**MATERIAL FOR THIS EXERCISE**
= Beginning of Section =

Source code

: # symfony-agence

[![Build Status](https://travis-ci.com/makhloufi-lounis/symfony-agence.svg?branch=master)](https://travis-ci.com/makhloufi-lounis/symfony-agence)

= End of Section =
= Beginning of Section =

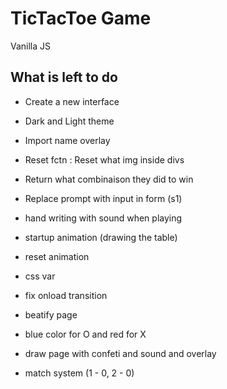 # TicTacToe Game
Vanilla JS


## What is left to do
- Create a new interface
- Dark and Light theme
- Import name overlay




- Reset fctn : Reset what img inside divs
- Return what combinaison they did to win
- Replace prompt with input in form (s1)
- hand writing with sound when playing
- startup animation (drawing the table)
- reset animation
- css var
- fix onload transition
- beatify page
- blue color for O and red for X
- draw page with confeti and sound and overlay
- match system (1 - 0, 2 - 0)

= End of Section =
= Beginning of Section =

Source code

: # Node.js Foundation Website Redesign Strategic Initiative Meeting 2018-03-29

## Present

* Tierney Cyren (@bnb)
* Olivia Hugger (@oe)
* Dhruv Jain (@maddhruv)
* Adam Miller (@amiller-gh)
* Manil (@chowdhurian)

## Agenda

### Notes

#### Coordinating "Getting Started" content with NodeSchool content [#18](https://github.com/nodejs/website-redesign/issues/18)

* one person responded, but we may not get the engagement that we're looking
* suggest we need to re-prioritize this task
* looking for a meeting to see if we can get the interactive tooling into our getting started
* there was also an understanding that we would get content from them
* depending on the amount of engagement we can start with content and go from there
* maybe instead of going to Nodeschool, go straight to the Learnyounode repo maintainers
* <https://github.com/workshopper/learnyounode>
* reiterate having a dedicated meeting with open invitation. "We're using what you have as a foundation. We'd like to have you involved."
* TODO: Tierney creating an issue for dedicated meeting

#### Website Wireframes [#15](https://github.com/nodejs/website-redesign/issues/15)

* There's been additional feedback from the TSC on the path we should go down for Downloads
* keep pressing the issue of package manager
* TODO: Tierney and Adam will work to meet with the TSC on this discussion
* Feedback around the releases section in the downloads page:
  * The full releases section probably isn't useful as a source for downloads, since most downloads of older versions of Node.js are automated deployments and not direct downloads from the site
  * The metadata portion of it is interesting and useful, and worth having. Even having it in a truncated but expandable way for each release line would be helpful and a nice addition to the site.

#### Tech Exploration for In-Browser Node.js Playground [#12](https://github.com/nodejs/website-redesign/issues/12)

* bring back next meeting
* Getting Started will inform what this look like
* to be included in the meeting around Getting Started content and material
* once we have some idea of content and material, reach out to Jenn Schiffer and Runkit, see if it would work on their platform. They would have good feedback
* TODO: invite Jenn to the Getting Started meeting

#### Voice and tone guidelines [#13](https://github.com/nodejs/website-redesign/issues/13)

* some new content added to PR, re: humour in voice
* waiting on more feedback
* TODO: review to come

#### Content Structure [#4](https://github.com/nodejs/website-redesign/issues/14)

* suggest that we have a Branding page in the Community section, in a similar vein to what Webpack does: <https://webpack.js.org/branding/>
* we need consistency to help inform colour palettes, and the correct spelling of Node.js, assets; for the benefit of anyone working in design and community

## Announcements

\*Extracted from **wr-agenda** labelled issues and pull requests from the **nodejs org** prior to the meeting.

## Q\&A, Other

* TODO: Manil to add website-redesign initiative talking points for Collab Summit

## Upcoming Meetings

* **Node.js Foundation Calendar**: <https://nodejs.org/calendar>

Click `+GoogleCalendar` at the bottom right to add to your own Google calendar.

= End of Section =

**YOUR GOAL**
Reproduce, word for word and in full, only the lines above that start at the line with "Feedback around the" and run through the line with "Started content and material", both ends included.

**ANSWER TO THE EXERCISE**
* Feedback around the releases section in the downloads page:
  * The full releases section probably isn't useful as a source for downloads, since most downloads of older versions of Node.js are automated deployments and not direct downloads from the site
  * The metadata portion of it is interesting and useful, and worth having. Even having it in a truncated but expandable way for each release line would be helpful and a nice addition to the site.

#### Tech Exploration for In-Browser Node.js Playground [#12](https://github.com/nodejs/website-redesign/issues/12)

* bring back next meeting
* Getting Started will inform what this look like
* to be included in the meeting around Getting Started content and material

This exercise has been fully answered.